- Input data
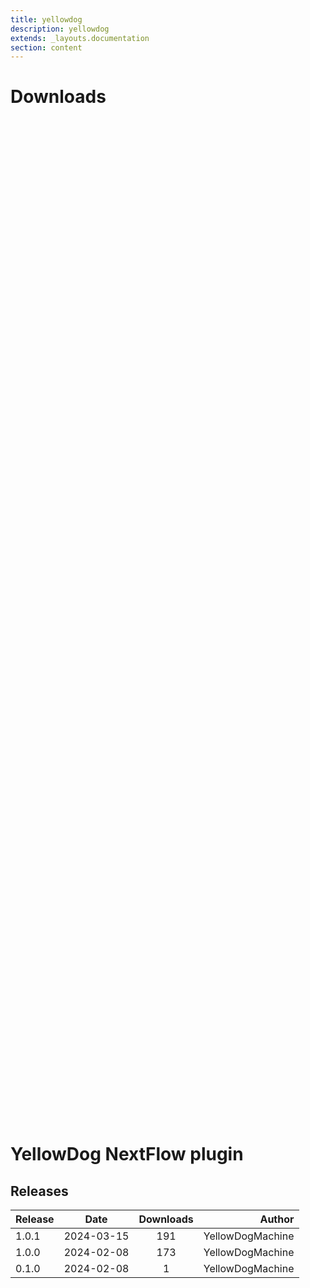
 ```yaml
---
title: yellowdog
description: yellowdog
extends: _layouts.documentation
section: content
---
```


# Downloads

<div style="position: relative; height:40vh; width:80vw">
    <canvas id="releases"></canvas>
</div>

# YellowDog NextFlow plugin

## Releases

| Release                               |                       Date                       |                   Downloads                    |                           Author |
| :------------ |:------------------------------------------------:|:----------------------------------------------:|---------------------------------:|
 |  1.0.1                                               | 2024-03-15                                          | 191                                                | YellowDogMachine                                   |
 |  1.0.0                                               | 2024-02-08                                          | 173                                                | YellowDogMachine                                   |
 |  0.1.0                                               | 2024-02-08                                          | 1                                                  | YellowDogMachine                                   |


<script>

(async function() {
    const data = [

        {
            date: `2024-02-08`,
            count: 1,
            y: '0.1.0' },

        {
            date: `2024-02-08`,
            count: 173,
            y: '1.0.0' },

        {
            date: `2024-03-15`,
            count: 191,
            y: '1.0.1' },

    ];

    new Chart(
        document.getElementById('releases'),
        {
            type: 'bar',
            data: {
                labels: data.map(row => row.y),
                datasets: [
                    {
                        label: 'Donwloads',
                        data: data,
                        parsing: {
                            xAxisKey: 'count'
                        }
                    }
                ]
            },
            options: {
                indexAxis: 'y',
                plugins: {
                    tooltip:{
                        enabled: true,
                        callbacks: {
                            beforeLabel: function (tooltipData) {
                                const labels =
                                    tooltipData.dataset.label.toString();
                                const values =
                                    tooltipData.dataset.data[tooltipData.dataIndex];

                                return `Released (${values.date})`;
                            },
                            label: function (tooltipData) {
                                const labels =
                                    tooltipData.dataset.label.toString();
                                const values =
                                    tooltipData.dataset.data[tooltipData.dataIndex];

                                return `${labels} : ${values.count}`;
                            },
                        },
                    }                    
                }
            },
        }
    );
})();
</script>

- Exercise
Would you please output only the lines from the start of the material above up to and including the line with "## Releases", exactly as they appear and without pictures?

- Exercise solution
 ```yaml
---
title: yellowdog
description: yellowdog
extends: _layouts.documentation
section: content
---
```


# Downloads

<div style="position: relative; height:40vh; width:80vw">
    <canvas id="releases"></canvas>
</div>

# YellowDog NextFlow plugin

## Releases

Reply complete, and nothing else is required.